# Hashi marathoner. Any other runners out there?



## Hashiharrier (Jun 26, 2017)

Ran 6 full marathons in the past eight years, and 9 half marathons, countless 5 and 10 Ks I had started training for full marathon #7, when my endurance crashed. I had hives for three months, and gained 20 lbs in less than 4 months (more than I gained with my last pregnancy! ). Hashi diagnosis, went into hypo, got put on Levothyroxine. Doc said no marathons for at least year, which is good because I just did a 5K and had to stop and walk four times. (came in fourth place in my age group, though).

Im beginning to feel a bit more normal, hives held in check with some zytrec, although weight has not come off. Thats okay. Ive got time!

Im 52...other than the tiny dose of levothyroxine, all I've done is cut back on the running, and gave up gluten. I love the fact that I sleep for more than 5 hours a night. 8-10 hours...a total luxury! Love it!


----------



## joplin1975 (Jul 21, 2011)

Why no marathons?

I'm not a marathoner but I am a runner.
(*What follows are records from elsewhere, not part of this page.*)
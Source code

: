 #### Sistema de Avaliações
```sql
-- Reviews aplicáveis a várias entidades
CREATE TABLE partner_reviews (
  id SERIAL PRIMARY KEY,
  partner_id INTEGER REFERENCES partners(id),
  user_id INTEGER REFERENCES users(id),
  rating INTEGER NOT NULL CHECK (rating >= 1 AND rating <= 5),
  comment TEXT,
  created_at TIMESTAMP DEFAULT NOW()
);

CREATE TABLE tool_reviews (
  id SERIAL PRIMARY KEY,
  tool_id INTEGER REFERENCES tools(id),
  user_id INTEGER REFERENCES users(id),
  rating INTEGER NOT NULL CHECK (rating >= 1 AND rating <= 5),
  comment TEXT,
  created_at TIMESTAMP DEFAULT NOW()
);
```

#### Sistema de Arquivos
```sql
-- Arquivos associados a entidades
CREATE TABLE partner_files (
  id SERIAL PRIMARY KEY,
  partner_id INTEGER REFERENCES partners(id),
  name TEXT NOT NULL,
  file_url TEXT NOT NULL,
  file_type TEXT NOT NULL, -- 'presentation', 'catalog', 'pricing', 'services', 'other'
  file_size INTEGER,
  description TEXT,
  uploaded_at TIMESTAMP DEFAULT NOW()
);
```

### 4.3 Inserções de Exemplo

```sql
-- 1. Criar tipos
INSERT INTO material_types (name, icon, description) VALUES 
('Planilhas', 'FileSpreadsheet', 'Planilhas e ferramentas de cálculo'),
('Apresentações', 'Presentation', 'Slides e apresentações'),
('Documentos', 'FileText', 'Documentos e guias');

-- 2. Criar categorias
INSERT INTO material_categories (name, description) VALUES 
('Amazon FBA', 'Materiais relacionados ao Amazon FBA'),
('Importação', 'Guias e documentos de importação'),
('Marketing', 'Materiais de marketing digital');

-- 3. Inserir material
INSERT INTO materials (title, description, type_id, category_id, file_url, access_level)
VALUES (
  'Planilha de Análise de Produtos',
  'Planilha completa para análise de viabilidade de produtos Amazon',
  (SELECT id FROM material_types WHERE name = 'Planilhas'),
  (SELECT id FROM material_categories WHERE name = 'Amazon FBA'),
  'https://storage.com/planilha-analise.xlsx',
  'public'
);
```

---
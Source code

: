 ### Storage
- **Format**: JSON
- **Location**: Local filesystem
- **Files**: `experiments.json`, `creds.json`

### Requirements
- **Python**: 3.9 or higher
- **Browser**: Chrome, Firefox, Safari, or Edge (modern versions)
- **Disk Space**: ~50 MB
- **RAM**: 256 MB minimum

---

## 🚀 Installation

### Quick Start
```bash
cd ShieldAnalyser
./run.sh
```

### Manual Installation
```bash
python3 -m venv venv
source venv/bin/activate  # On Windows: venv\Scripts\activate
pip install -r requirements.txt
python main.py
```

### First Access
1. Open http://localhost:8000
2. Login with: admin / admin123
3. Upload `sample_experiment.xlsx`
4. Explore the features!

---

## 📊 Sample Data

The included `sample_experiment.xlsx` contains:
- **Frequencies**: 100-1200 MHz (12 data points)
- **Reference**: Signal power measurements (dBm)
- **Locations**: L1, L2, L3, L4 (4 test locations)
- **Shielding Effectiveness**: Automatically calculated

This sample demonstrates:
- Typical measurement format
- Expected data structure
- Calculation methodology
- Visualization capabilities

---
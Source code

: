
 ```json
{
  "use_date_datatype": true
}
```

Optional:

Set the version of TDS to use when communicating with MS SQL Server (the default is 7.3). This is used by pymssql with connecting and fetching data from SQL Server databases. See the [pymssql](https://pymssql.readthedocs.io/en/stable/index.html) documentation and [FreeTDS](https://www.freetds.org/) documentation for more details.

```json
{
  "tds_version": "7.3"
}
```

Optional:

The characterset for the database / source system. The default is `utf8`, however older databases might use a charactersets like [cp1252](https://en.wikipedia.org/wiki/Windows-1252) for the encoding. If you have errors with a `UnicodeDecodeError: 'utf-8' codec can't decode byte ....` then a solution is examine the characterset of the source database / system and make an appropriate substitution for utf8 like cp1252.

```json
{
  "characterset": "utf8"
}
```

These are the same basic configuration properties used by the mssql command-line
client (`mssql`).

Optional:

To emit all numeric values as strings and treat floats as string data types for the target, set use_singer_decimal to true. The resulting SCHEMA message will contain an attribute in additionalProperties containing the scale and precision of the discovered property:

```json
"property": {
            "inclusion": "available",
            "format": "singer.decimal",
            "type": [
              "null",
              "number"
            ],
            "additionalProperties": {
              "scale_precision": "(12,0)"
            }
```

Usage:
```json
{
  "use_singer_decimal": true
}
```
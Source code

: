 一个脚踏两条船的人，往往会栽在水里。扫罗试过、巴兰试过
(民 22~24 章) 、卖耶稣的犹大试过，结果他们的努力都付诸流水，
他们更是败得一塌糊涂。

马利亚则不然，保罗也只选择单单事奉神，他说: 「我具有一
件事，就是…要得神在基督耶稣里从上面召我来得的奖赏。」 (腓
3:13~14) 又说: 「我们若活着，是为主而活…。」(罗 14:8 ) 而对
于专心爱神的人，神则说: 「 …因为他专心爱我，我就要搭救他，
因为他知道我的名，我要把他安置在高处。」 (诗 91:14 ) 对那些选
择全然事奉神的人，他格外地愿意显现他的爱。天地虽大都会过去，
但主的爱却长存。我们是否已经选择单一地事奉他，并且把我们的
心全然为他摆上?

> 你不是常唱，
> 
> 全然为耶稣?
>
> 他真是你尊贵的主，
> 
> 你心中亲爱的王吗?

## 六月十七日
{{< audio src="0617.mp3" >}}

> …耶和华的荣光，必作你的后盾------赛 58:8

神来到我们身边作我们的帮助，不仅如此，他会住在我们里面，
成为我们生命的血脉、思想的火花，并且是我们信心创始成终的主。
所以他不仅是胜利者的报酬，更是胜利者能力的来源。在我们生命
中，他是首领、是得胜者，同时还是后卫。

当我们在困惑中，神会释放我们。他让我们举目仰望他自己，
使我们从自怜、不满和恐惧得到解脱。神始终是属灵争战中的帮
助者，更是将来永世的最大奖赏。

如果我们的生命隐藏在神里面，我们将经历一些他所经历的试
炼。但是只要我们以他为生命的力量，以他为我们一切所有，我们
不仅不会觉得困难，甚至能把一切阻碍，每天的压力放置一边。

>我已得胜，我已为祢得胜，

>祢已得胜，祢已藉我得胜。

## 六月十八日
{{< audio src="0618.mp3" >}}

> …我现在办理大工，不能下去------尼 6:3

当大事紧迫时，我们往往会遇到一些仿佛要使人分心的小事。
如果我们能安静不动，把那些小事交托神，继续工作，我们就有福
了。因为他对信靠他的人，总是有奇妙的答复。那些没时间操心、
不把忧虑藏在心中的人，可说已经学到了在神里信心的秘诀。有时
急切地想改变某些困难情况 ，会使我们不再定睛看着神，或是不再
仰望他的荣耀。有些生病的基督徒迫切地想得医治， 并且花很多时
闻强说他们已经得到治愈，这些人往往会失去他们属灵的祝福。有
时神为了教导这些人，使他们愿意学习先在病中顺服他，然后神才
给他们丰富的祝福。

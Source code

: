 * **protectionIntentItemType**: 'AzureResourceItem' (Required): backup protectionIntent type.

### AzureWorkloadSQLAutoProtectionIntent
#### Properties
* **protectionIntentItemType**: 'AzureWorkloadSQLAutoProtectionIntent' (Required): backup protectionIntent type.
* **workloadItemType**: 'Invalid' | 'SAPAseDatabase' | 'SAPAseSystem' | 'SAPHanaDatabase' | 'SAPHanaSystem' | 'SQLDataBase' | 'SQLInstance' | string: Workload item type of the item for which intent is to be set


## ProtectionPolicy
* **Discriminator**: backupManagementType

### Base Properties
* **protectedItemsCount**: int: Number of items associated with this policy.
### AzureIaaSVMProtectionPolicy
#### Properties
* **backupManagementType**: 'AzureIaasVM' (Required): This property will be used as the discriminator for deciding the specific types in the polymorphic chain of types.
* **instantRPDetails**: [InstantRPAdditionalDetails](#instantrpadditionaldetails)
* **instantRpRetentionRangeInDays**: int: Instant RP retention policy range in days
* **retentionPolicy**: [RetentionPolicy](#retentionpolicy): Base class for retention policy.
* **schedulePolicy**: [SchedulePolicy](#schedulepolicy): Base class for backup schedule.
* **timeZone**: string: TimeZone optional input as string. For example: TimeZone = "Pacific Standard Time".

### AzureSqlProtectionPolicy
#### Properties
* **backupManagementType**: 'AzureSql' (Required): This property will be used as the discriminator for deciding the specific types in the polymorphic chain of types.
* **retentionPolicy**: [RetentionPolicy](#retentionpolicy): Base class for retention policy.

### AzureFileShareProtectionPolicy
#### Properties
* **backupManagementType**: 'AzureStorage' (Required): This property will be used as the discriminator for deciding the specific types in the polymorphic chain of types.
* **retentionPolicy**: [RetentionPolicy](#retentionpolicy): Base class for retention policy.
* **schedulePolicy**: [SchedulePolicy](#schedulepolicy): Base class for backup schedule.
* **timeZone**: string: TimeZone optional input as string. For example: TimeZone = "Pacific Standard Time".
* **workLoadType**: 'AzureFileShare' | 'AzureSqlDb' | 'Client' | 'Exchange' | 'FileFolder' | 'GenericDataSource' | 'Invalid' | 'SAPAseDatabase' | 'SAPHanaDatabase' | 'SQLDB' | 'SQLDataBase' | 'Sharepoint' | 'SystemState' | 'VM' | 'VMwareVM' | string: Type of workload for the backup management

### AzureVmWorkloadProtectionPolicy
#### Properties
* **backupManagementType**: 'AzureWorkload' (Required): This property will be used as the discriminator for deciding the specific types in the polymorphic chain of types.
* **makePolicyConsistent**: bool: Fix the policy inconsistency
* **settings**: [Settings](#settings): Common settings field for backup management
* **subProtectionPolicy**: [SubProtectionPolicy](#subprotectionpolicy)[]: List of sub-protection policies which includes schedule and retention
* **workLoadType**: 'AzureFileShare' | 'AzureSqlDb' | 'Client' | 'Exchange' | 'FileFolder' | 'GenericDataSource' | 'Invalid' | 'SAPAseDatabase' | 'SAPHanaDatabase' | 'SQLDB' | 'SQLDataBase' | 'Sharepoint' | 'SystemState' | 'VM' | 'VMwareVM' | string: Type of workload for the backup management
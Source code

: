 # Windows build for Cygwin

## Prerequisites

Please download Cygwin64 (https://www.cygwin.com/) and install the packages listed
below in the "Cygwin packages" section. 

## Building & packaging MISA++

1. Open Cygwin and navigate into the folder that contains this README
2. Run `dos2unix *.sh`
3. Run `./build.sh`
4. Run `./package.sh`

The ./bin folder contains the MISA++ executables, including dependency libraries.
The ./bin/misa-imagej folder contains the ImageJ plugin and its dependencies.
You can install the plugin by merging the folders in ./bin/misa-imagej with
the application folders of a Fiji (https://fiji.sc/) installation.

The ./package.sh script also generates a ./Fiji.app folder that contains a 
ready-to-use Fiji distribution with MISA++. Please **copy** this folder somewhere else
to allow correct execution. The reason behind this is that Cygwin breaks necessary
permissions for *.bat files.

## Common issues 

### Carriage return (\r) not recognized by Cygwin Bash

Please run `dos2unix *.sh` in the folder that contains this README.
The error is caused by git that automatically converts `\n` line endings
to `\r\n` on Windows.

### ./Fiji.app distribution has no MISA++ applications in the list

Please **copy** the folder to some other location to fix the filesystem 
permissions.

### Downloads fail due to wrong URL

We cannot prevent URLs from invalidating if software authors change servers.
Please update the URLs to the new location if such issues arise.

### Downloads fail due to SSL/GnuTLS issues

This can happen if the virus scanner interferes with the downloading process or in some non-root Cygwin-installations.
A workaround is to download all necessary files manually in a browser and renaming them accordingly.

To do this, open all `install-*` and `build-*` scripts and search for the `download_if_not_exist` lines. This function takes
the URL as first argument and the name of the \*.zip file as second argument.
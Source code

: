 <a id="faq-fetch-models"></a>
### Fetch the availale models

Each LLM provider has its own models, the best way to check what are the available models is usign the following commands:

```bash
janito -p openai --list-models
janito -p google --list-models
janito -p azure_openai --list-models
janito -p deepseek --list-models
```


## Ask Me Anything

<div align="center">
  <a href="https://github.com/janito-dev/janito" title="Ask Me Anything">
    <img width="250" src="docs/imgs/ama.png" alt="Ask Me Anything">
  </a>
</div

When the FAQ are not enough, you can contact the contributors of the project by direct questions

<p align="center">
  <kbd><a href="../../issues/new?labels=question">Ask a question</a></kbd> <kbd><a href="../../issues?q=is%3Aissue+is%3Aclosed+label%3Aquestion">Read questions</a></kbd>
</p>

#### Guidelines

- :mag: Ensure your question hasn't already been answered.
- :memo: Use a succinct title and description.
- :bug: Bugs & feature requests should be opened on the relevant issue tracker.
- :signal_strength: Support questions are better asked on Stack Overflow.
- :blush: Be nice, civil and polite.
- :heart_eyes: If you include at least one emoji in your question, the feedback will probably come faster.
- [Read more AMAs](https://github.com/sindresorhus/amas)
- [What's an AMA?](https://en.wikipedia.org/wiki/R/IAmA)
The best thing I did was to do as much as I could (in terms of exercise) so my meds were dialed in correctly. The more you do, the more meds you need.

What do your labs look like and when do you go back for repeat testing?


----------



## creepingdeath (Apr 6, 2014)

No marathons but worked in large scale construction.

Sort of a mini marathon every day.

Very fast paced extremely physical work till my 50's when thyroid problems came to be.

I'm a lot better on thyroid hormone and I thank my stars for that but We'll never be the same again.

Still in construction but not as physical or fast paced anymore.

Don't let thyroid disease stop you from what you like to do.............


----------